However, such potential ABM-related changes in attentional control may be examined by changes in antisaccade task (Hallett, 1978) performance. The antisaccade task is a well established method for the assessment of inhibitory attentional control, and has been previously applied to range of psychopathology (Hutton & Ettinger, 2006). This task involves the presentation of a peripheral stimulus. Participants are required to either prosaccade (look towards) or antisaccade (look away) from the stimulus. While the prosaccade is largely a reflexive response, central to the execution of the antisaccade is the inhibition of the prepotent prosaccade response, prior to the subsequent generation of a volitional saccade (Munoz & Everling, 2004). Critically, correct antisaccade performance necessitates the recruitment of attentional control-related brain regions, such as the lateral PFC, thus supporting its use as an index of inhibitory attentional control (Ettinger et al., 2008, Hutton and Ettinger, 2006, Munoz and Everling, 2004). Saccade latency and error rates are typically measured.

Indeed, the antisaccade task has been a useful tool in the elucidation of the attentional anomaly marked in anxiety. Attentional Control Theory (Eysenck et al., 2007) further posits that while anxiety is characterized by a deficit in attentional control, such a deficit may primarily impair the efficiency domain of processing, which is typically indexed by speed or reaction time measures. In contrast, the effectiveness of processing, inferred from measures such as error rates, is considered to be relatively unimpaired. Consistent with this notion, high trait anxious individuals, in comparison to low anxious individuals, have typically been found to exhibit longer antisaccade latencies, while no differences in error rates were observed (Ansari and Derakshan, 2009, Ansari and Derakshan, 2011, Ansari et al., 2008). Such findings suggest that anxiety may be associated with a deficit in the efficiency of attentional control.

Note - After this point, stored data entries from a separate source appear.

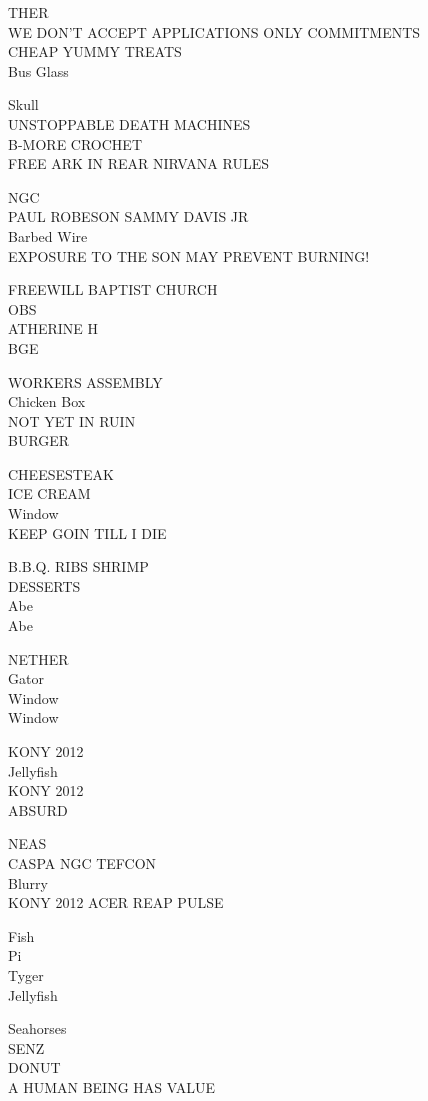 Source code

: \documentclass[10pt,letterpaper]{article}
\begin{document}
THER\\
WE DON'T ACCEPT APPLICATIONS ONLY COMMITMENTS\\
CHEAP YUMMY TREATS\\
Bus Glass

Skull\\
UNSTOPPABLE DEATH MACHINES\\
B{-}MORE CROCHET\\
FREE ARK IN REAR NIRVANA RULES

NGC\\
PAUL ROBESON SAMMY DAVIS JR\\
Barbed Wire\\
EXPOSURE TO THE SON MAY PREVENT BURNING!

FREEWILL BAPTIST CHURCH\\
OBS\\
ATHERINE H\\
BGE

WORKERS ASSEMBLY\\
Chicken Box\\
NOT YET IN RUIN\\
BURGER

CHEESESTEAK\\
ICE CREAM\\
Window\\
KEEP GOIN TILL I DIE

B.B.Q. RIBS SHRIMP\\
DESSERTS\\
Abe\\
Abe

NETHER\\
Gator\\
Window\\
Window

KONY 2012\\
Jellyfish\\
KONY 2012\\
ABSURD

NEAS\\
CASPA NGC TEFCON\\
Blurry\\
KONY 2012 ACER REAP PULSE

Fish\\
Pi\\
Tyger\\
Jellyfish

Seahorses\\
SENZ\\
DONUT\\
A HUMAN BEING HAS VALUE
\end{document}
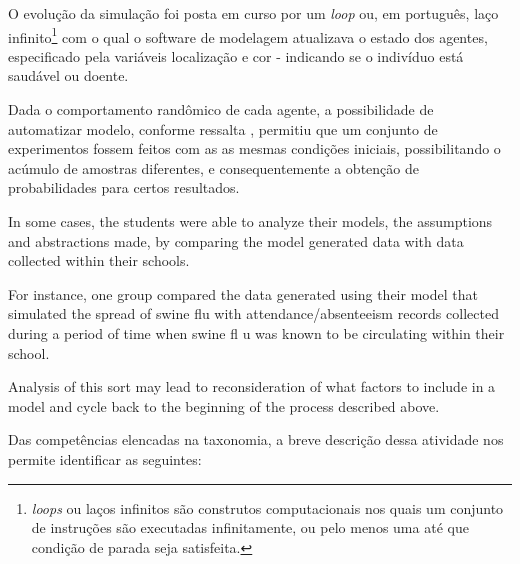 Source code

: O evolução da simulação foi posta em curso por um \textit{loop} ou, em português, laço infinito\footnote{\textit{loops} ou laços infinitos são construtos computacionais nos quais um conjunto de instruções são executadas infinitamente, ou pelo menos uma até que condição de parada seja satisfeita.} com o qual o software de modelagem atualizava o estado dos agentes, especificado pela variáveis localização e cor - indicando se o indivíduo está saudável ou doente. 

Dada o comportamento randômico de cada agente, a possibilidade de automatizar modelo, conforme ressalta , permitiu que um conjunto de experimentos fossem feitos com as as mesmas condições iniciais, possibilitando o acúmulo de amostras diferentes, e consequentemente a obtenção de probabilidades para certos resultados. 






In some cases, the students were able to analyze their models, the assumptions and abstractions made, by comparing the model generated data with data collected within their schools.

For instance, one group compared the data generated using their model that simulated the spread of swine flu with attendance/absenteeism records collected during a period of time when swine fl u was known to be circulating within their school.

Analysis of this sort may lead to reconsideration of what factors to include in a model and cycle back to the beginning of the process described above.

Das competências elencadas na taxonomia, a breve descrição dessa atividade nos permite identificar as seguintes:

In order to further examine whether attentional control deficits may be general or more specific with regard to the inhibition of threatening information, an emotional variant of the antisaccade task has previously been employed (Derakshan, Ansari, Hansard, Shoker, & Eysenck, 2009). While the standard antisaccade task uses solely a neutral stimulus, the emotional antisaccade task additionally presents socially relevant emotionally valenced stimuli. Anxious individuals have exhibited longer latencies to antisaccade away from threat stimuli (Derakshan et al., 2009, Reinholdt-Dunne et al., 2012), suggesting a specific impairment in inhibiting the attentional deployment to threatening information. Given the findings in high trait anxious individuals, social anxiety may be associated with a deficit in inhibitory attentional control, and such a deficit may be particularly apparent for the inhibition of threat stimuli.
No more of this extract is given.